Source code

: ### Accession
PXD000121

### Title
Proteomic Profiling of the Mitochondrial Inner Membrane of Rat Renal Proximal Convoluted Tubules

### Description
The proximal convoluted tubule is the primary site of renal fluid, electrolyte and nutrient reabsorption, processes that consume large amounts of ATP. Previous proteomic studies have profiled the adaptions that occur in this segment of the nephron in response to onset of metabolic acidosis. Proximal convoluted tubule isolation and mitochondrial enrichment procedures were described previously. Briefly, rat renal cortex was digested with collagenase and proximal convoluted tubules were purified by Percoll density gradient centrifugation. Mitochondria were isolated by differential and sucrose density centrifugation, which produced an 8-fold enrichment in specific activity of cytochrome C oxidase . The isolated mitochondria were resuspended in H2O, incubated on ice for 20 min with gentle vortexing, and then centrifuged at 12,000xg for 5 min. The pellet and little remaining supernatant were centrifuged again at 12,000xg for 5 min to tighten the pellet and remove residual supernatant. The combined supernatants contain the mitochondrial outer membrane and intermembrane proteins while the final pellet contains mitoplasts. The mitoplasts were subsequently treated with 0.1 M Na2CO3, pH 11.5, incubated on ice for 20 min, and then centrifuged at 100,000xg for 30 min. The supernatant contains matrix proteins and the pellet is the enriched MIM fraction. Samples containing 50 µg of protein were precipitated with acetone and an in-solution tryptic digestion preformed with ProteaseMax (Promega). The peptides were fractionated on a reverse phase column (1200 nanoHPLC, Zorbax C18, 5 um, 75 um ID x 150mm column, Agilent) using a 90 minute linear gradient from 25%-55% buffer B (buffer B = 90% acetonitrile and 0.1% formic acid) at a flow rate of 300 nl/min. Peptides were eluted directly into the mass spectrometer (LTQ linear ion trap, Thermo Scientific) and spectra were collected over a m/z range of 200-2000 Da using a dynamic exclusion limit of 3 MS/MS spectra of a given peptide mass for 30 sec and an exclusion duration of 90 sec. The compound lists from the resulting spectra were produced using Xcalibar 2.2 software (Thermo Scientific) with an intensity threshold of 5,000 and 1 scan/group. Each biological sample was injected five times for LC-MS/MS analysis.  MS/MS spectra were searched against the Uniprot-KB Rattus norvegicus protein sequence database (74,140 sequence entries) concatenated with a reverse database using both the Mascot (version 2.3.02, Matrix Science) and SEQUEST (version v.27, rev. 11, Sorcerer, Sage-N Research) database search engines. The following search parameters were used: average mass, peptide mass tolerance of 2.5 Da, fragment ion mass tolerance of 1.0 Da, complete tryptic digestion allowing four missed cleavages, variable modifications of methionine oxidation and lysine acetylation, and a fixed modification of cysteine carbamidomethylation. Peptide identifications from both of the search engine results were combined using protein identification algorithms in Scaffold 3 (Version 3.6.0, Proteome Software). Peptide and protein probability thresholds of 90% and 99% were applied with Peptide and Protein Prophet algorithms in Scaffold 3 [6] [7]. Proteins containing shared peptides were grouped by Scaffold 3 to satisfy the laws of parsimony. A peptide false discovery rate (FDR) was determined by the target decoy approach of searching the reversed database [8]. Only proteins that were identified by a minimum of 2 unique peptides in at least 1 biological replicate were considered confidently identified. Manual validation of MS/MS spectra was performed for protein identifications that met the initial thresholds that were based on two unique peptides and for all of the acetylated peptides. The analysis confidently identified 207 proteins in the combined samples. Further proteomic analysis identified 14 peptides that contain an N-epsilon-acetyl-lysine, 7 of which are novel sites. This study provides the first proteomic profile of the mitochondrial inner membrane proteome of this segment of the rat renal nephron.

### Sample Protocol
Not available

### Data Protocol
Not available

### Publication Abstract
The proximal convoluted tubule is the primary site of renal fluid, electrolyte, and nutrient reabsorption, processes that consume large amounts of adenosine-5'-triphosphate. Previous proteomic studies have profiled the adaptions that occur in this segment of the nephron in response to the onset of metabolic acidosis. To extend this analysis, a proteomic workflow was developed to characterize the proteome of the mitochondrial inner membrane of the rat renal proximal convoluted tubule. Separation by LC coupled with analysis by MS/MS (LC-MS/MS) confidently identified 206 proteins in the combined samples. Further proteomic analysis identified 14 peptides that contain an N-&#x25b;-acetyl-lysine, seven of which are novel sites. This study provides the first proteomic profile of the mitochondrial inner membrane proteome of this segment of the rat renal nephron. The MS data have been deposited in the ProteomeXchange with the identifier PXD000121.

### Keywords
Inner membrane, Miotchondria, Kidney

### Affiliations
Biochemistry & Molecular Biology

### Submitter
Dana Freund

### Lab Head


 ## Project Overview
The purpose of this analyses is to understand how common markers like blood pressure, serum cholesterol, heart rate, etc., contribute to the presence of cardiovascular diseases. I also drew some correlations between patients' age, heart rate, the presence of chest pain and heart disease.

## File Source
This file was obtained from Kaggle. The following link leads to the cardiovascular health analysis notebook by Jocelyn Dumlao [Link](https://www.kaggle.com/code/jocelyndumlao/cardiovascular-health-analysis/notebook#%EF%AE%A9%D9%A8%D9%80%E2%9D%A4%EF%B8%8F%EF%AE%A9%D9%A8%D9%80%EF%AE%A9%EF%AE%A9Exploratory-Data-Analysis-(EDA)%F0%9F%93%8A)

------------------------

§ Brief:
Every line with the word "code" in it should be copied from the listing above.

§ Answer to this problem:
Source code
This file was obtained from Kaggle. The following link leads to the cardiovascular health analysis notebook by Jocelyn Dumlao [Link](https://www.kaggle.com/code/jocelyndumlao/cardiovascular-health-analysis/notebook#%EF%AE%A9%D9%A8%D9%80%E2%9D%A4%EF%B8%8F%EF%AE%A9%D9%A8%D9%80%EF%AE%A9%EF%AE%A9Exploratory-Data-Analysis-(EDA)%F0%9F%93%8A)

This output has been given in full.